Segment Start: DATA TO PROCESS

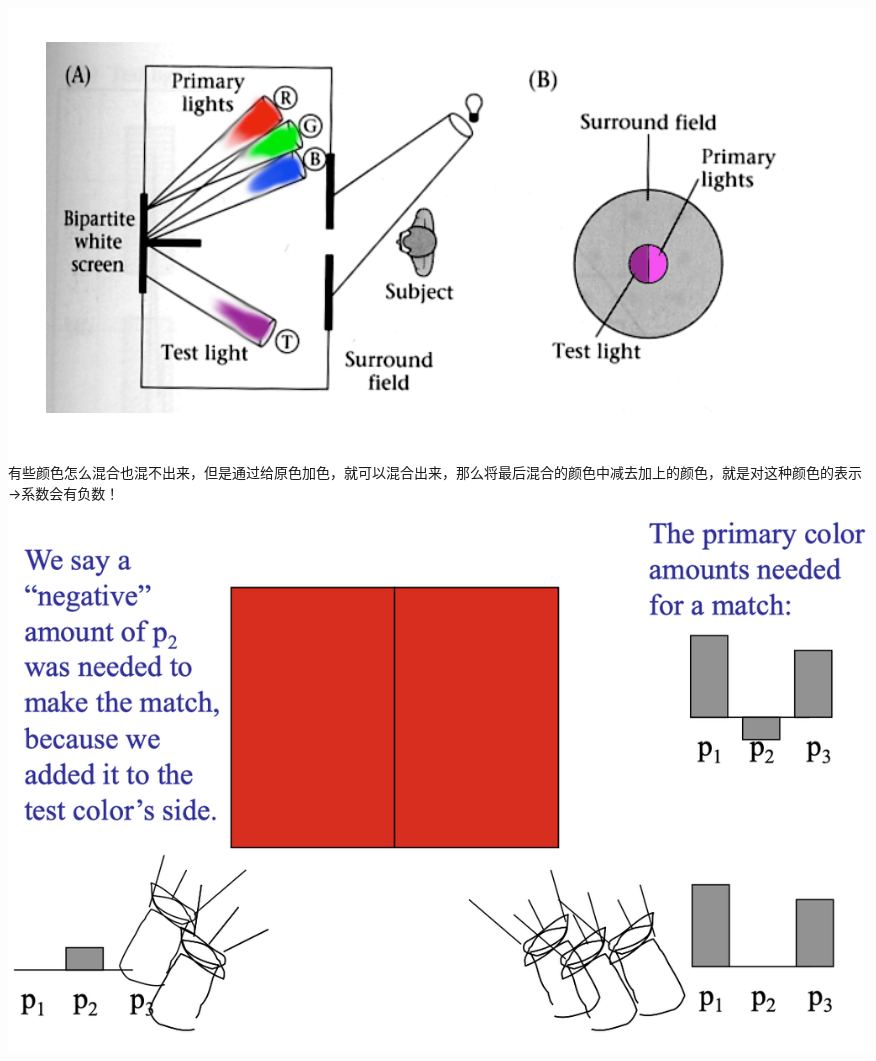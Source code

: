 ![](Image/Additive_Color_Matching_Experiment.png)

有些颜色怎么混合也混不出来，但是通过给原色加色，就可以混合出来，那么将最后混合的颜色中减去加上的颜色，就是对这种颜色的表示→系数会有负数！

![](Image/NegativeMatching_Experiment.png)
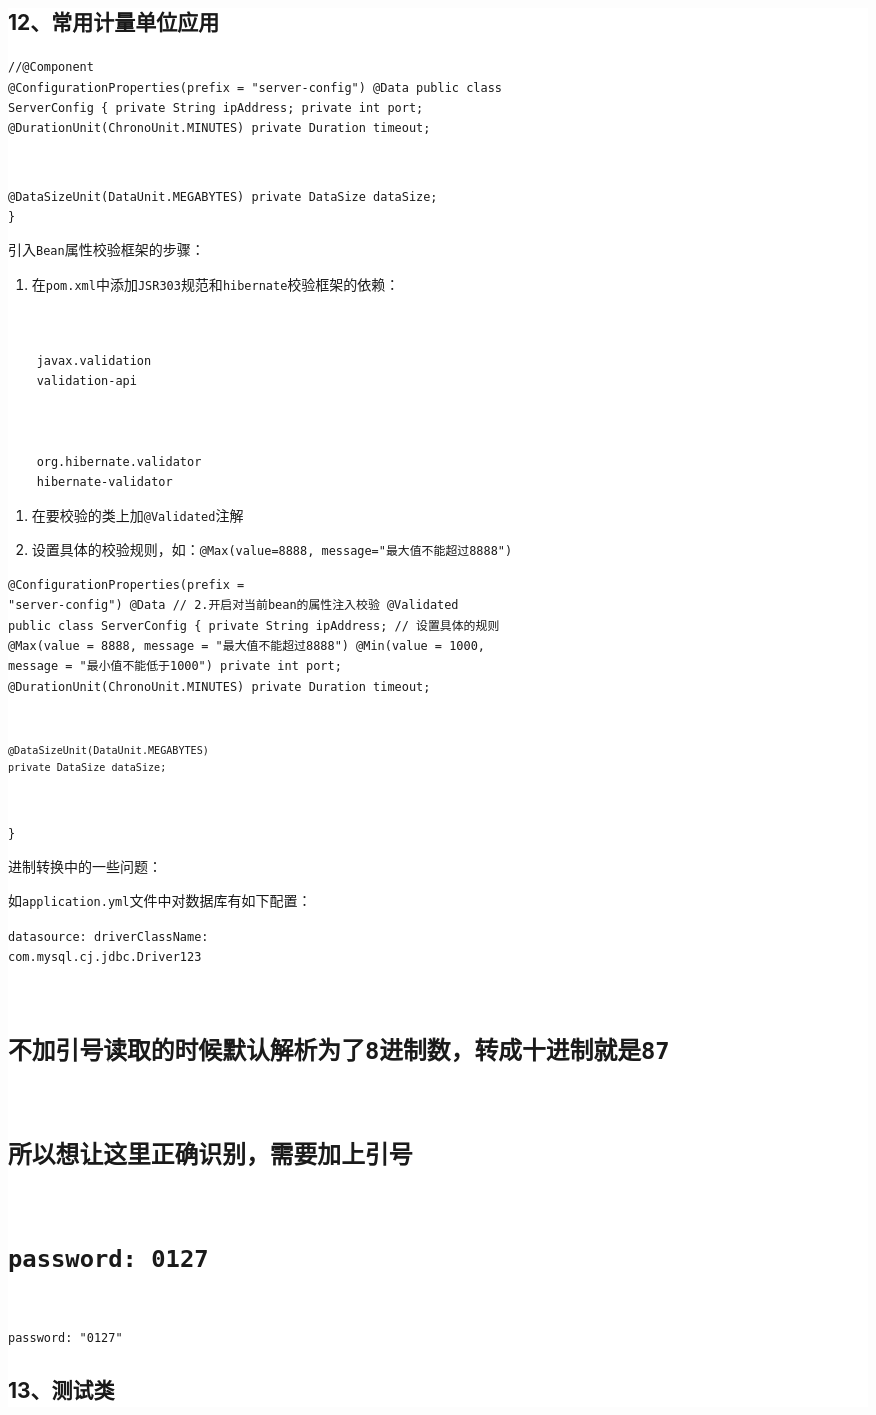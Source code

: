 ## <a id="12_2158"></a>12、常用计量单位应用

<code class="prism language-java">//@Component
@ConfigurationProperties(prefix = "server-config")
@Data
public class ServerConfig {
   private String ipAddress;
   private int port;
   @DurationUnit(ChronoUnit.MINUTES)
   private Duration timeout;

   @DataSizeUnit(DataUnit.MEGABYTES)
   private DataSize dataSize;
}</code> 

引入`Bean`属性校验框架的步骤：

1.  在`pom.xml`中添加`JSR303`规范和`hibernate`校验框架的依赖：

<code class="prism language-xml">
<dependency>
    <groupId>javax.validation</groupId>
    <artifactId>validation-api</artifactId>
</dependency>

<dependency>
    <groupId>org.hibernate.validator</groupId>
    <artifactId>hibernate-validator</artifactId>
</dependency></code> 

1.  在要校验的类上加`@Validated`注解

2.  设置具体的校验规则，如：`@Max(value=8888, message="最大值不能超过8888")`

<code class="prism language-java">@ConfigurationProperties(prefix = "server-config")
@Data
// 2.开启对当前bean的属性注入校验
@Validated
public class ServerConfig {
    private String ipAddress;
    // 设置具体的规则
    @Max(value = 8888, message = "最大值不能超过8888")
    @Min(value = 1000, message = "最小值不能低于1000")
    private int port;
    @DurationUnit(ChronoUnit.MINUTES)
    private Duration timeout;

    @DataSizeUnit(DataUnit.MEGABYTES)
    private DataSize dataSize;
}</code> 

进制转换中的一些问题：

如`application.yml`文件中对数据库有如下配置：

<code class="prism language-yml">datasource:
  driverClassName: com.mysql.cj.jdbc.Driver123
  # 不加引号读取的时候默认解析为了8进制数，转成十进制就是87
  # 所以想让这里正确识别，需要加上引号
  # password: 0127
  password: "0127"</code> 
## <a id="13_2230"></a>13、测试类
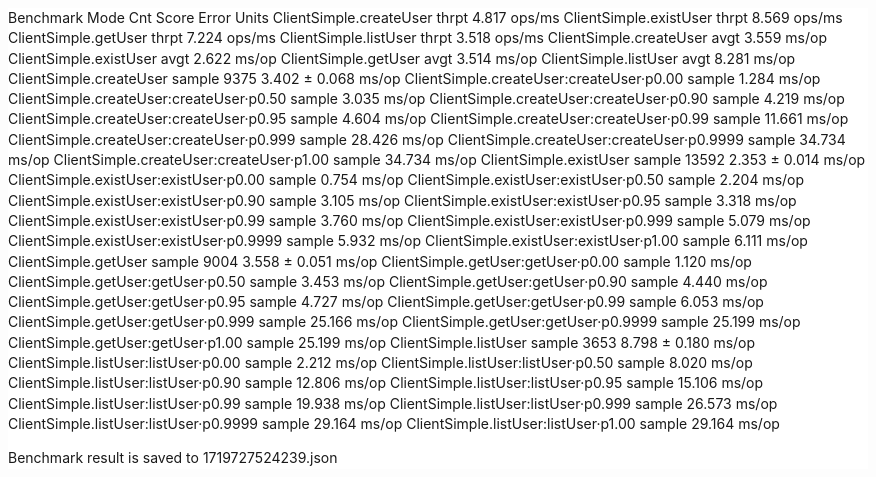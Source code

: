 Benchmark                                     Mode    Cnt   Score   Error   Units
ClientSimple.createUser                      thrpt          4.817          ops/ms
ClientSimple.existUser                       thrpt          8.569          ops/ms
ClientSimple.getUser                         thrpt          7.224          ops/ms
ClientSimple.listUser                        thrpt          3.518          ops/ms
ClientSimple.createUser                       avgt          3.559           ms/op
ClientSimple.existUser                        avgt          2.622           ms/op
ClientSimple.getUser                          avgt          3.514           ms/op
ClientSimple.listUser                         avgt          8.281           ms/op
ClientSimple.createUser                     sample   9375   3.402 ± 0.068   ms/op
ClientSimple.createUser:createUser·p0.00    sample          1.284           ms/op
ClientSimple.createUser:createUser·p0.50    sample          3.035           ms/op
ClientSimple.createUser:createUser·p0.90    sample          4.219           ms/op
ClientSimple.createUser:createUser·p0.95    sample          4.604           ms/op
ClientSimple.createUser:createUser·p0.99    sample         11.661           ms/op
ClientSimple.createUser:createUser·p0.999   sample         28.426           ms/op
ClientSimple.createUser:createUser·p0.9999  sample         34.734           ms/op
ClientSimple.createUser:createUser·p1.00    sample         34.734           ms/op
ClientSimple.existUser                      sample  13592   2.353 ± 0.014   ms/op
ClientSimple.existUser:existUser·p0.00      sample          0.754           ms/op
ClientSimple.existUser:existUser·p0.50      sample          2.204           ms/op
ClientSimple.existUser:existUser·p0.90      sample          3.105           ms/op
ClientSimple.existUser:existUser·p0.95      sample          3.318           ms/op
ClientSimple.existUser:existUser·p0.99      sample          3.760           ms/op
ClientSimple.existUser:existUser·p0.999     sample          5.079           ms/op
ClientSimple.existUser:existUser·p0.9999    sample          5.932           ms/op
ClientSimple.existUser:existUser·p1.00      sample          6.111           ms/op
ClientSimple.getUser                        sample   9004   3.558 ± 0.051   ms/op
ClientSimple.getUser:getUser·p0.00          sample          1.120           ms/op
ClientSimple.getUser:getUser·p0.50          sample          3.453           ms/op
ClientSimple.getUser:getUser·p0.90          sample          4.440           ms/op
ClientSimple.getUser:getUser·p0.95          sample          4.727           ms/op
ClientSimple.getUser:getUser·p0.99          sample          6.053           ms/op
ClientSimple.getUser:getUser·p0.999         sample         25.166           ms/op
ClientSimple.getUser:getUser·p0.9999        sample         25.199           ms/op
ClientSimple.getUser:getUser·p1.00          sample         25.199           ms/op
ClientSimple.listUser                       sample   3653   8.798 ± 0.180   ms/op
ClientSimple.listUser:listUser·p0.00        sample          2.212           ms/op
ClientSimple.listUser:listUser·p0.50        sample          8.020           ms/op
ClientSimple.listUser:listUser·p0.90        sample         12.806           ms/op
ClientSimple.listUser:listUser·p0.95        sample         15.106           ms/op
ClientSimple.listUser:listUser·p0.99        sample         19.938           ms/op
ClientSimple.listUser:listUser·p0.999       sample         26.573           ms/op
ClientSimple.listUser:listUser·p0.9999      sample         29.164           ms/op
ClientSimple.listUser:listUser·p1.00        sample         29.164           ms/op

Benchmark result is saved to 1719727524239.json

Segment End: DATA TO PROCESS

* _TASK PROMPT_: Each line in the listing above that includes the word "thrpt" needs to be copied out.

* _OUTPUT FOR THIS TASK_:
ClientSimple.createUser                      thrpt          4.817          ops/ms
ClientSimple.existUser                       thrpt          8.569          ops/ms
ClientSimple.getUser                         thrpt          7.224          ops/ms
ClientSimple.listUser                        thrpt          3.518          ops/ms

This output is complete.